Commentary: Congresswoman Xochitl Torres Small (NM-2) continues to fight for increased prosperity for rural New Mexicans and remains supportive of increasing the federal minimum wage. However, she does not support the “one-size-fits-all” approach taken by H.R. 582, The Raise the Wage Act. This bill failed to consider the regional differences in cost of living, and a nonpartisan CBO study concluded that this bill would cost 1.3 million job losses.
“It’s time for the federal minimum age to be raised, but in a way that considers the unique factors of each region’s economy. What works in places like New York City or Seattle doesn’t always work in more rural areas like the ones I represent,” said Torres Small.

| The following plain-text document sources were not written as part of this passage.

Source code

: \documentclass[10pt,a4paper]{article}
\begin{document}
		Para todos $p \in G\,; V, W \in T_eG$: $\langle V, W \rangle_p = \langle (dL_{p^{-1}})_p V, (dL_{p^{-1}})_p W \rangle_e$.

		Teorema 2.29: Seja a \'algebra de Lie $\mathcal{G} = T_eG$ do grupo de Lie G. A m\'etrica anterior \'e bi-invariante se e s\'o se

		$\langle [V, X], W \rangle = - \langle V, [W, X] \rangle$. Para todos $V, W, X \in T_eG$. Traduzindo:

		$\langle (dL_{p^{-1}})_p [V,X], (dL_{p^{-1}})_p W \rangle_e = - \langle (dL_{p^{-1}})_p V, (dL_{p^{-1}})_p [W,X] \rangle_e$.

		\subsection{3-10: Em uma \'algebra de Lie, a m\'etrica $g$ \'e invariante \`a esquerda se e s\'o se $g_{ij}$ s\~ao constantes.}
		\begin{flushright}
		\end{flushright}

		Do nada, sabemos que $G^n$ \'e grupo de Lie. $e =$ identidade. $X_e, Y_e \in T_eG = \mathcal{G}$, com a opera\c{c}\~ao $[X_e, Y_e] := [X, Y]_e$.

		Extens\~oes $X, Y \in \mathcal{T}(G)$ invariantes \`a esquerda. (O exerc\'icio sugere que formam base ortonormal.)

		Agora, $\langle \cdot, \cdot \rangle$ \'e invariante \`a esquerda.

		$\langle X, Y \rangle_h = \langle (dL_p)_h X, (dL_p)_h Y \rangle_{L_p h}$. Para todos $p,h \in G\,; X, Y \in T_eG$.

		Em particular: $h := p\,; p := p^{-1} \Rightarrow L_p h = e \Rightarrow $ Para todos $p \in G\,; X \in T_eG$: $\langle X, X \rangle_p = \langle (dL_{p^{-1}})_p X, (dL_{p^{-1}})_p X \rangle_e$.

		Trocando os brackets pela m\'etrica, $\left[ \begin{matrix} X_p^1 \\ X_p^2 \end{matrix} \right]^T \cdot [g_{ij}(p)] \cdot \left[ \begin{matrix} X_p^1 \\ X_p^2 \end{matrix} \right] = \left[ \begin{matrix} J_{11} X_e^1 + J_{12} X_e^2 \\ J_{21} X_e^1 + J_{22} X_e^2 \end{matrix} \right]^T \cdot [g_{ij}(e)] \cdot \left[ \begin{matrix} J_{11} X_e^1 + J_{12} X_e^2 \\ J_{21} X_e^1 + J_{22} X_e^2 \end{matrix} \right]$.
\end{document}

Torres Small is supportive of legislation that calculate a new federal wage floor based on the regional cost of living and purchasing power. Additionally, she preferred an approach that gave small businesses’ more leeway to adjust to increased costs with a tiered system that distinguishes between high school age employees 18 years and younger and those supporting a family with their wages.
Independent business owners shared similar sentiments.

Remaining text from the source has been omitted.